**What you should do**
Please restate each entry word for word.

#### Material for this task

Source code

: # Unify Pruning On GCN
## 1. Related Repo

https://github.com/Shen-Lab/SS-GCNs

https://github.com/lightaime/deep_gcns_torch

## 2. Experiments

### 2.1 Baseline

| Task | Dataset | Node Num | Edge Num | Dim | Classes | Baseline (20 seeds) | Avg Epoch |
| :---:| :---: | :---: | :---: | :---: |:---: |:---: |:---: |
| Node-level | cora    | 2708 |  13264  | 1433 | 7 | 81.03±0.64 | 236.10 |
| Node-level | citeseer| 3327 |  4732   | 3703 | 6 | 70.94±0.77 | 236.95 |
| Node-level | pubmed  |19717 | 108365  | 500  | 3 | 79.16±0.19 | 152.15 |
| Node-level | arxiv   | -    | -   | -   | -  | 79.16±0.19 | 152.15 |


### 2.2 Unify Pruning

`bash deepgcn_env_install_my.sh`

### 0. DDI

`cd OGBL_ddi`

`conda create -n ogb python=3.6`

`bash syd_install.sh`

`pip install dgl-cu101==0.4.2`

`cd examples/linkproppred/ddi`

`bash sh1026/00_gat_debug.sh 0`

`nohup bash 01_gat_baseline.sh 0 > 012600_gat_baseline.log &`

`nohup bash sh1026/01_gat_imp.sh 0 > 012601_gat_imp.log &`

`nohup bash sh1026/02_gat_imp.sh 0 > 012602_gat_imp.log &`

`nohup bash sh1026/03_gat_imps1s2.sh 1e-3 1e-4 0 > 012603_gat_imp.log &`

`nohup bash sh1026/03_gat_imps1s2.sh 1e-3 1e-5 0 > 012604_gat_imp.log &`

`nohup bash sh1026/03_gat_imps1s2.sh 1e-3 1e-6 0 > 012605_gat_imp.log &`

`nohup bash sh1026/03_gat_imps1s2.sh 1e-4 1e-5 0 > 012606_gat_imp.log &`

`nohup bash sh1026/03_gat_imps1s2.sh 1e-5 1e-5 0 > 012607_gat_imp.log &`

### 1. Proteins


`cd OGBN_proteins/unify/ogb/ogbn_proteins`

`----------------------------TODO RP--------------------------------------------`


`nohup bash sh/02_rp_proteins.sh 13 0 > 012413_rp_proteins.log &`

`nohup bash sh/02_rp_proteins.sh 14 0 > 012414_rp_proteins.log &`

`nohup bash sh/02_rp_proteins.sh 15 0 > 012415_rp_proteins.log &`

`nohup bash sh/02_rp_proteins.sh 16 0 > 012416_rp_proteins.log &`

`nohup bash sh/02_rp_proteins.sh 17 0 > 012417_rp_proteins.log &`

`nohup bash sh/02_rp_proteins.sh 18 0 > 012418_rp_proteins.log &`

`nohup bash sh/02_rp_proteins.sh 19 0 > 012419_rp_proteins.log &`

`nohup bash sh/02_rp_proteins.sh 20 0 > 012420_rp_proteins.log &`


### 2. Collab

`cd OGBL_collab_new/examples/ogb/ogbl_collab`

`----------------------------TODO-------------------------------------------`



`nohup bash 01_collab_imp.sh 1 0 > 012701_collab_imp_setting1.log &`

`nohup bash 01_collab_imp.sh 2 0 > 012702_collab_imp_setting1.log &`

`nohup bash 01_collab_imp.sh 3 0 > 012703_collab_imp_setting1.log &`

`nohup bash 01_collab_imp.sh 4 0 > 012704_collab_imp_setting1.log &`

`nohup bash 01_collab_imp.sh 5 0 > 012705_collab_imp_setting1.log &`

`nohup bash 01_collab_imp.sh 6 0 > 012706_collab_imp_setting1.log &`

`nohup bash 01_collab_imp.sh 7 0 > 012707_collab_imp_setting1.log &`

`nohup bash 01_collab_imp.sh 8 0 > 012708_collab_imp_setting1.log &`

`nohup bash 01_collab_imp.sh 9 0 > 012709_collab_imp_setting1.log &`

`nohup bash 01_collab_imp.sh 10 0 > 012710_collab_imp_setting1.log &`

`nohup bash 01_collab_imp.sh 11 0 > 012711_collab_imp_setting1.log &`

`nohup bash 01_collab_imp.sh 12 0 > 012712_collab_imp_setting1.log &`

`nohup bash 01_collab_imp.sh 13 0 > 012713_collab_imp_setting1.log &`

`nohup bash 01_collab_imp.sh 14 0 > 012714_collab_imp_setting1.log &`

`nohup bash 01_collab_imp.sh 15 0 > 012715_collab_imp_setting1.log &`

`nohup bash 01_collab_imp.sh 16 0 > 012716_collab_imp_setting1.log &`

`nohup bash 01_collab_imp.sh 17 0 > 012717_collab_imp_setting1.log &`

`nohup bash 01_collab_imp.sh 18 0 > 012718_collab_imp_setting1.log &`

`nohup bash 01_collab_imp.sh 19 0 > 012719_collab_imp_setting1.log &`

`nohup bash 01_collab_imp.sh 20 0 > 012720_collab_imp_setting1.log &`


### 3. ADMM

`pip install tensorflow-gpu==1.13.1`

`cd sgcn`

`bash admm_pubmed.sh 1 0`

########

**Exercise answer**
Source code

: # Unify Pruning On GCN
## 1. Related Repo

https://github.com/Shen-Lab/SS-GCNs

https://github.com/lightaime/deep_gcns_torch

## 2. Experiments

### 2.1 Baseline

| Task | Dataset | Node Num | Edge Num | Dim | Classes | Baseline (20 seeds) | Avg Epoch |
| :---:| :---: | :---: | :---: | :---: |:---: |:---: |:---: |
| Node-level | cora    | 2708 |  13264  | 1433 | 7 | 81.03±0.64 | 236.10 |
| Node-level | citeseer| 3327 |  4732   | 3703 | 6 | 70.94±0.77 | 236.95 |
| Node-level | pubmed  |19717 | 108365  | 500  | 3 | 79.16±0.19 | 152.15 |
| Node-level | arxiv   | -    | -   | -   | -  | 79.16±0.19 | 152.15 |


### 2.2 Unify Pruning

`bash deepgcn_env_install_my.sh`

### 0. DDI

`cd OGBL_ddi`

`conda create -n ogb python=3.6`

`bash syd_install.sh`

`pip install dgl-cu101==0.4.2`

`cd examples/linkproppred/ddi`

`bash sh1026/00_gat_debug.sh 0`

`nohup bash 01_gat_baseline.sh 0 > 012600_gat_baseline.log &`

`nohup bash sh1026/01_gat_imp.sh 0 > 012601_gat_imp.log &`

`nohup bash sh1026/02_gat_imp.sh 0 > 012602_gat_imp.log &`

`nohup bash sh1026/03_gat_imps1s2.sh 1e-3 1e-4 0 > 012603_gat_imp.log &`

`nohup bash sh1026/03_gat_imps1s2.sh 1e-3 1e-5 0 > 012604_gat_imp.log &`

`nohup bash sh1026/03_gat_imps1s2.sh 1e-3 1e-6 0 > 012605_gat_imp.log &`

`nohup bash sh1026/03_gat_imps1s2.sh 1e-4 1e-5 0 > 012606_gat_imp.log &`

`nohup bash sh1026/03_gat_imps1s2.sh 1e-5 1e-5 0 > 012607_gat_imp.log &`

### 1. Proteins


`cd OGBN_proteins/unify/ogb/ogbn_proteins`

`----------------------------TODO RP--------------------------------------------`


`nohup bash sh/02_rp_proteins.sh 13 0 > 012413_rp_proteins.log &`

`nohup bash sh/02_rp_proteins.sh 14 0 > 012414_rp_proteins.log &`

`nohup bash sh/02_rp_proteins.sh 15 0 > 012415_rp_proteins.log &`

`nohup bash sh/02_rp_proteins.sh 16 0 > 012416_rp_proteins.log &`

`nohup bash sh/02_rp_proteins.sh 17 0 > 012417_rp_proteins.log &`

`nohup bash sh/02_rp_proteins.sh 18 0 > 012418_rp_proteins.log &`

`nohup bash sh/02_rp_proteins.sh 19 0 > 012419_rp_proteins.log &`

`nohup bash sh/02_rp_proteins.sh 20 0 > 012420_rp_proteins.log &`


### 2. Collab

`cd OGBL_collab_new/examples/ogb/ogbl_collab`

`----------------------------TODO-------------------------------------------`



`nohup bash 01_collab_imp.sh 1 0 > 012701_collab_imp_setting1.log &`

`nohup bash 01_collab_imp.sh 2 0 > 012702_collab_imp_setting1.log &`

`nohup bash 01_collab_imp.sh 3 0 > 012703_collab_imp_setting1.log &`

`nohup bash 01_collab_imp.sh 4 0 > 012704_collab_imp_setting1.log &`

`nohup bash 01_collab_imp.sh 5 0 > 012705_collab_imp_setting1.log &`

`nohup bash 01_collab_imp.sh 6 0 > 012706_collab_imp_setting1.log &`

`nohup bash 01_collab_imp.sh 7 0 > 012707_collab_imp_setting1.log &`

`nohup bash 01_collab_imp.sh 8 0 > 012708_collab_imp_setting1.log &`

`nohup bash 01_collab_imp.sh 9 0 > 012709_collab_imp_setting1.log &`

`nohup bash 01_collab_imp.sh 10 0 > 012710_collab_imp_setting1.log &`

`nohup bash 01_collab_imp.sh 11 0 > 012711_collab_imp_setting1.log &`

`nohup bash 01_collab_imp.sh 12 0 > 012712_collab_imp_setting1.log &`

`nohup bash 01_collab_imp.sh 13 0 > 012713_collab_imp_setting1.log &`

`nohup bash 01_collab_imp.sh 14 0 > 012714_collab_imp_setting1.log &`

`nohup bash 01_collab_imp.sh 15 0 > 012715_collab_imp_setting1.log &`

`nohup bash 01_collab_imp.sh 16 0 > 012716_collab_imp_setting1.log &`

`nohup bash 01_collab_imp.sh 17 0 > 012717_collab_imp_setting1.log &`

`nohup bash 01_collab_imp.sh 18 0 > 012718_collab_imp_setting1.log &`

`nohup bash 01_collab_imp.sh 19 0 > 012719_collab_imp_setting1.log &`

`nohup bash 01_collab_imp.sh 20 0 > 012720_collab_imp_setting1.log &`


### 3. ADMM

`pip install tensorflow-gpu==1.13.1`

`cd sgcn`

`bash admm_pubmed.sh 1 0`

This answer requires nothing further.